On the plus side Sophie and daughter Bay have visited quite frequently, Bob and Bob returned to hunt for rare aphids and eat Rosie’s cake and Adam the Aquarist paid his bi-annual visit, this time to replace the pumps in the pond, one of which swallowed a frog and conked out. And Romke van de Kaa - the Alan Titchmarsh of Holland - sent us some Rhinanthus augustifolius seeds for our meadow. Although Covid put paid to his and other overseas groups visiting the garden we had a few local ones including the East Dean Art Club and two of their masterpieces are below.

So there you are, reasonably up to date with matters. Including, pictorially, the garden:

Except that ten days ago, just as I was composing this, the gale force wind brought down a tree which took out our broadband line leaving us completely cut off from the world…already marooned by a lack of petrol and without internet, emails, instagram, WhatsApp or phone. Bliss for a couple of days but as time passed and BT’s excuses became ever more inventive desperation set in. Still, after a quick word with our MP Open Reach finally appeared and now we’re back in business. Sorry about the wait.

Ephemera and other stuff.

Every so often, for no particular reason other than it’s a day too hot or too rainy to do anything else, one is liable to find oneself in one’s attic rootling around and finding things that have lain unlooked at for ages. I’m sure it’s happened to you. Well, it did me the other day, and amongst the suitcases, the old cricket bats, the carpet offcuts that’ll be useful one day I found two boxes. One, labelled Bits and Bobs, belonged to me, the other, Ephemera, was Rosie’s. Mine (in a tatty Badger’s original Chinese figs box) contained all sorts of souvenirs from early childhood onwards: bus tickets from an era when the conductor punched holes in them with a ‘ping’, several 5-year diaries filled with such twoddle as would have me platformed these days, a JetEx speedboat (‘the fastest boat for its size in the world’), an autograph book that once contained the signatures of Jim Laker and Tony Lock until daughter Sophie axed them in preference for the autographs of her school friends, a miniature Toby jug (souvenir of a Cornish holiday), a packet of Joss sticks, a Dinky model of my first car ( Morris Oxford LGC436) and a plastic Muffin the Mule (https://www.youtube.com/watch?v=6ZwubBK78nw). Amongst much else of little value other than sentiment.
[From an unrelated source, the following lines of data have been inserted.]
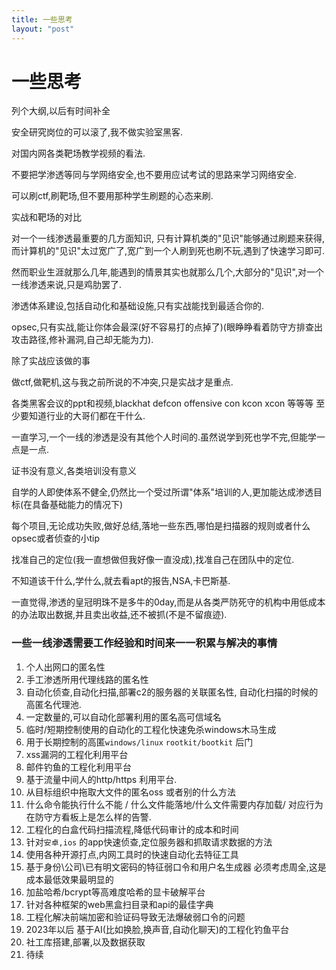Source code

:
 ```yaml
---
title: 一些思考
layout: "post"
---
```


# 一些思考

列个大纲,以后有时间补全

安全研究岗位的可以滚了,我不做实验室黑客.

对国内网各类靶场教学视频的看法.

不要把学渗透等同与学网络安全,也不要用应试考试的思路来学习网络安全.

可以刷ctf,刷靶场,但不要用那种学生刷题的心态来刷.

实战和靶场的对比

对一个一线渗透最重要的几方面知识, 只有计算机类的"见识"能够通过刷题来获得,而计算机的"见识"太过宽广了,宽广到一个人刷到死也刷不玩,遇到了快速学习即可.

然而职业生涯就那么几年,能遇到的情景其实也就那么几个,大部分的"见识",对一个一线渗透来说,只是鸡肋罢了.

渗透体系建设,包括自动化和基础设施,只有实战能找到最适合你的.

opsec,只有实战,能让你体会最深(好不容易打的点掉了)(眼睁睁看着防守方排查出攻击路径,修补漏洞,自己却无能为力).

除了实战应该做的事

做ctf,做靶机,这与我之前所说的不冲突,只是实战才是重点.

各类黑客会议的ppt和视频,blackhat defcon offensive con kcon xcon   等等等  至少要知道行业的大哥们都在干什么.

一直学习,一个一线的渗透是没有其他个人时间的.虽然说学到死也学不完,但能学一点是一点.

证书没有意义,各类培训没有意义

自学的人即使体系不健全,仍然比一个受过所谓"体系"培训的人,更加能达成渗透目标(在具备基础能力的情况下)

每个项目,无论成功失败,做好总结,落地一些东西,哪怕是扫描器的规则或者什么opsec或者侦查的小tip

找准自己的定位(我一直想做但我好像一直没成),找准自己在团队中的定位.

不知道该干什么,学什么,就去看apt的报告,NSA,卡巴斯基.

一直觉得,渗透的皇冠明珠不是多牛的0day,而是从各类严防死守的机构中用低成本的办法取出数据,并且卖出收益,还不被抓(不是不留痕迹).

### 一些一线渗透需要工作经验和时间来一一积累与解决的事情

1. 个人出网口的匿名性
2. 手工渗透所用代理线路的匿名性
3. 自动化侦查,自动化扫描,部署c2的服务器的关联匿名性, 自动化扫描的时候的高匿名代理池.
4. 一定数量的,可以自动化部署利用的匿名高可信域名
5. 临时/短期控制使用的自动化的工程化快速免杀windows木马生成
6. 用于长期控制的高匿`windows/linux` `rootkit/bootkit` 后门
7. xss漏洞的工程化利用平台
8. 邮件钓鱼的工程化利用平台
9. 基于流量中间人的http/https 利用平台.
10. 从目标组织中拖取大文件的匿名oss 或者别的什么方法
11. 什么命令能执行什么不能 / 什么文件能落地/什么文件需要内存加载/ 对应行为在防守方看板上是怎么样的告警.
12. 工程化的白盒代码扫描流程,降低代码审计的成本和时间
13. 针对`安卓,ios` 的app快速侦查,定位服务器和抓取请求数据的方法
14. 使用各种开源打点,内网工具时的快速自动化去特征工具
15. 基于身份\公司\已有明文密码的特征弱口令和用户名生成器 必须考虑周全,这是成本最低效果最明显的
16. 加盐哈希/bcrypt等高难度哈希的显卡破解平台
17. 针对各种框架的web黑盒扫目录和api的最佳字典
18. 工程化解决前端加密和验证码导致无法爆破弱口令的问题
19. 2023年以后 基于AI(比如换脸,换声音,自动化聊天)的工程化钓鱼平台
20. 社工库搭建,部署,以及数据获取
21. 待续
Rosie’s Ephemera box (large, sturdy, bearing Bradleys, Chepstow Place WC2 signage and 2 x George VI 8d stamps) on the other hand was very much more interesting and seriously valuable. As well as fascinating personal memorabilia from previous generations were rare lithographs, an original cartoon by Gillray, Victorian watercolours, a page supposedly from Degas’s sketchbook and numerous prints including this one by Alfred Bestall called Spring Cleaning, drawn in 1932 for a calendar and probably included in the box because of his friendship with the family:

Alfred Bestall was, of course, the artist who wrote and drew Rupert Bear in the Daily Express from 1935 till 1965 and continued to draw the covers of the annuals for another twelve years. He was also Rosie’s godfather and used to visit from time to time. In 1980 Sophie made him a special soup using waterbutt stock, grass clippings, some mud for thickening and a couple of crushed earwigs for flavouring and Uncle Acky, as he was known, said he enjoyed it very much.

But while Ephemera in the attic boxes hasn’t proved ephemeral the sort of flowers that Uncle Acky took as his inspiration for Spring Cleaning certainly are. Here for instance are the spectacular array of poppies that this year’s June rain helped to produce in the garden, sadly here for a day but gone the next:

Thinking wistfully though it could be that, on our departure from this mortal coil, the ephemeral poppies could outlast the contents of the Ephemera boxes. The latter could end up on a skip while the poppies might remain forever on my computer’s hard drive. A nice little irony, n’est pas?